# How do you keep concealer from creasing and settling into fine lines?



## Bronxcutie (Jan 27, 2006)

I'm 26, but I've noticed some fine lines under my eyes recently. Possibly the result of stress from work and school, as well as little sleep. When I use my liquid concealer, it settles in the lines. How can I prevent this?


----------



## tashbash (Jan 27, 2006)

I don't have an answer for you, I was kind of wondering the same thing myself. Hopefully someone will come along with some answers.


----------



## Bronxcutie (Jan 27, 2006)

I use Stila's liquid concealer in a tube. I like it, but sometimes those lines are really showing! LOL I wonder if it is the way I'm applying it. I use a wedge sponge. Maybe I should try a brush.


----------



## eightthirty (Jan 27, 2006)

Hmmm. I don't know much about this subject, but it would be nice to know. Do you use a foundation primer?


----------



## Bronxcutie (Jan 27, 2006)

I use Sephora's primer. Maybe I need to get a better primer!


----------



## thetrixiegirl (Jan 27, 2006)

I go over the concealer (usually a creme, not a liquid) with a slightly damp sponge and tap, tap, tap.

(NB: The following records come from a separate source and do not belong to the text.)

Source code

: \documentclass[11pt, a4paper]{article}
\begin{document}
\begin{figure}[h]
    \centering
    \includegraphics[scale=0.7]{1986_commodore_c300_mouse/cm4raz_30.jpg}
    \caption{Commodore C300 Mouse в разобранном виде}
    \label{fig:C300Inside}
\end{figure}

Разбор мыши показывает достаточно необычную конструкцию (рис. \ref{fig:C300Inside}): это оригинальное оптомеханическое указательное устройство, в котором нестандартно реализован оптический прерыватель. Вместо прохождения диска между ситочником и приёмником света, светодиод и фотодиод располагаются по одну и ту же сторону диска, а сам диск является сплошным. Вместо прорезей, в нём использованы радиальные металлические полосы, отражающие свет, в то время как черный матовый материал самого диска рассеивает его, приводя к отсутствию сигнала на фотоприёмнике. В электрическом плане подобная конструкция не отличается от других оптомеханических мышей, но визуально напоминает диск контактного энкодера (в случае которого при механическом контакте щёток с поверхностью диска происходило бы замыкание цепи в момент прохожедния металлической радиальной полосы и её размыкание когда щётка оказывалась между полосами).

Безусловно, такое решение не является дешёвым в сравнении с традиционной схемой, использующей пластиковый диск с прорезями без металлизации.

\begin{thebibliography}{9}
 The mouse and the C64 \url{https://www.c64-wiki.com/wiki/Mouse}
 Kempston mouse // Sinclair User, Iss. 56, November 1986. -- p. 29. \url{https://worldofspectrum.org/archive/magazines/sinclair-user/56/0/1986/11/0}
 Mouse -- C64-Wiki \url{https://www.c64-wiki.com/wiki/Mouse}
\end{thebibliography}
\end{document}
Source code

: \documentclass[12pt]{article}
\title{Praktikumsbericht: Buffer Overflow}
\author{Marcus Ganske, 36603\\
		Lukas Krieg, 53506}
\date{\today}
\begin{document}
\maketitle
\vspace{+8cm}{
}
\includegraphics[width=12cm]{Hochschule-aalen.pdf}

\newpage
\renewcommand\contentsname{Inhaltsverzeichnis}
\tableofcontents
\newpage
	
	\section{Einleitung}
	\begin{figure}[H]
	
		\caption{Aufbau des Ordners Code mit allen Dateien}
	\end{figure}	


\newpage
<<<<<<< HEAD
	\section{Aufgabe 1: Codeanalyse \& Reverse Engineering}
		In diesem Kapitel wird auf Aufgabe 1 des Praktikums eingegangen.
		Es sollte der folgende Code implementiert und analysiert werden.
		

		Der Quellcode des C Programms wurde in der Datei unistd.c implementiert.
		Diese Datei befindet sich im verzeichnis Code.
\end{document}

It really helps to keep the concealer looking fresh.

HTH!


----------



## KittySkyfish (Jan 27, 2006)

Some things that help for me:

*Use a lightweight eye cream.

*After applying concealer, wait a few minutes then _gently_ blot area with a clean tissue. This will help pick up excess moisture from the concealer.

*Pat in a sheer, translucent powder with a fluffy shadow brush, then brush with a clean powder brush in case there is any residue.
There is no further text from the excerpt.